As a marketer, I think it’s important to be an avid consumer. How can you understand the buyer journey without experiencing it? That’s how I justify my love of stuff. You see, I’m something of a hoarder. I like to buy (and hoard) records, guitars, books, clothes, shoes – stuff.
So it was something of a shock to see my wife watching that Marie Kondo show a few weeks back. You know, the show where messy people like me are transformed into tidy people, largely by getting rid of their stuff. Now, I’m totally fine with folding things up in a different way, and even putting boxes inside of drawers. But don’t ask me to get rid of my stuff based on whether it brings me joy. It all brings me joy. Every last bit of it. Even the stuff I forgot I had.
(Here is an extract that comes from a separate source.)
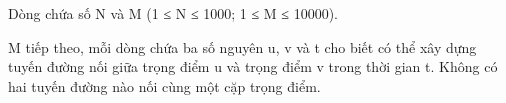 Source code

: Dòng chứa số N và M (1 ≤ N ≤ 1000; 1 ≤ M ≤ 10000).  

   M tiếp theo, mỗi dòng chứa ba số nguyên u, v và t cho biết có thể xây dựng tuyến đường nối giữa trọng điểm u và trọng điểm v trong thời gian t. Không có hai tuyến đường nào nối cùng một cặp trọng điểm.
Dealing with your messy marketing budgets
I’m going to pitch to Netflix that, in the next series, Marie should work her magic on marketing – addressing marketing’s messy budget hoarding issue. What do I mean by this? Well marketing leaders have an irrational need to hold onto budget, just as I have to hang on to ancient cassette tapes. Even when it has ceased to offer practical purpose. Even when it harms the relationships we have with CFOs and other key stakeholders. Why? Because you should never be seen to actually give budget back. For fear this will harm next year’s budget. Or for fear that you’ll have to admit that the awesome investment you fought so hard for just isn’t paying off. Or just because it’s nice to have growing budgets year-over-year.
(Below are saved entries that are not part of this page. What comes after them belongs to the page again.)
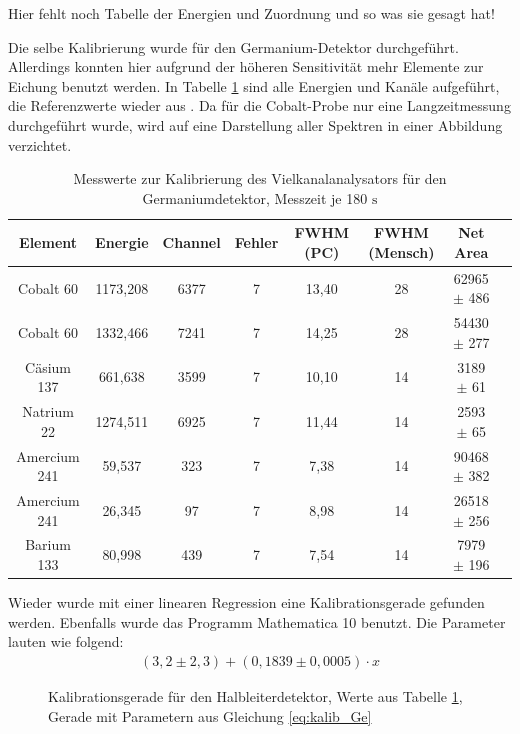 \documentclass[
	parskip=half,10pt,
	numbers= noenddot, %
	toc=flat, %
	oneside,
	twocolumn,
	]{scrartcl}
\begin{document}
Hier fehlt noch Tabelle der Energien und Zuordnung und so was sie gesagt hat!

Die selbe Kalibrierung wurde für den Germanium-Detektor durchgeführt. Allerdings konnten hier aufgrund der höheren Sensitivität mehr Elemente zur Eichung benutzt 
werden. In Tabelle \ref{tab:Kalib_Ge} sind alle Energien und Kanäle aufgeführt, die Referenzwerte wieder aus \cite{kohlrausch}. Da für die Cobalt-Probe nur eine 
Langzeitmessung durchgeführt wurde, wird auf eine Darstellung aller Spektren in einer Abbildung verzichtet. 

\begin{table}[t]
 \begin{tabular}{cccccccc}
Element & Energie & Channel & Fehler & FWHM (PC) & FWHM (Mensch) & Net Area \\
\hline
Cobalt 60    & 1173,208 & 6377 & 7 & 13,40 & 28 & 62965 $\pm$ 486 \\
Cobalt 60    & 1332,466 & 7241 & 7 & 14,25 & 28 & 54430 $\pm$ 277 \\
Cäsium 137   &  661,638 & 3599 & 7 & 10,10 & 14 &  3189 $\pm$  61 \\
Natrium 22   & 1274,511 & 6925 & 7 & 11,44 & 14 &  2593 $\pm$  65 \\
Amercium 241 &   59,537 &  323 & 7 &  7,38 & 14 & 90468 $\pm$ 382 \\
Amercium 241 &   26,345 &   97 & 7 &  8,98 & 14 & 26518 $\pm$ 256 \\
Barium 133   &   80,998 &  439 & 7 &  7,54 & 14 &  7979 $\pm$ 196
\end{tabular}
\caption{Messwerte zur Kalibrierung des Vielkanalanalysators für den Germaniumdetektor, Messzeit je 180 $\si{\second}$}
\label{tab:Kalib_Ge}
\end{table}

Wieder wurde mit einer linearen Regression eine Kalibrationsgerade gefunden werden. Ebenfalls wurde das Programm Mathematica 10 benutzt. 
Die Parameter lauten wie folgend:
\begin{align}
(3,2 \pm 2,3) + (0,1839 \pm 0,0005) \cdot x
\label{eq:kalib_Ge}
\end{align}


\begin{figure}[h]
\begin{center}
\end{center} 
\caption{Kalibrationsgerade für den Halbleiterdetektor, Werte aus Tabelle \ref{tab:Kalib_Ge}, Gerade mit Parametern aus Gleichung \ref{eq:kalib_Ge}}
\label{fig:Kalibrationsgerade_Ge}
\end{figure}
\end{document}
But the years of budget growth can’t last forever (see my previous post on the budgetary impact of Brexit). So, as we face more austere times, Marie gives us permission to be less fiscally messy. Part of this is about simply being neater in our budget setting, management and optimization. Another vital element is being able of say goodbye investments or budget lines. Start by asking if your investments bring you (and your CFO) joy.
The does-this-budget-line-spark-joy checklist
- Can the business benefits be clearly articulated? Consider the degree to which the potential benefits of specific programs or investments have been captured, verified and socialized to the business. If you can’t link the investment to a business benefit, why should you continue to support it?
- Does the investment offer flexibility of scope? Some investments are scalable — cutting budget reduces their scope, but the project still continues. Other investments are binary, and budget cuts will effectively end the project. Can you optimize your spend and still deliver your objectives?
- Does the investment have ongoing relevance to the business? A project or investment that commanded strong buy-in at the point of inception may have lost relevance over time. Things change, and your budget and spending commitments should also be capable of changing. Be pragmatic – by divesting of long-cherished, but ultimately irrelevant investments, you can allocate budget to programs that are more valuable.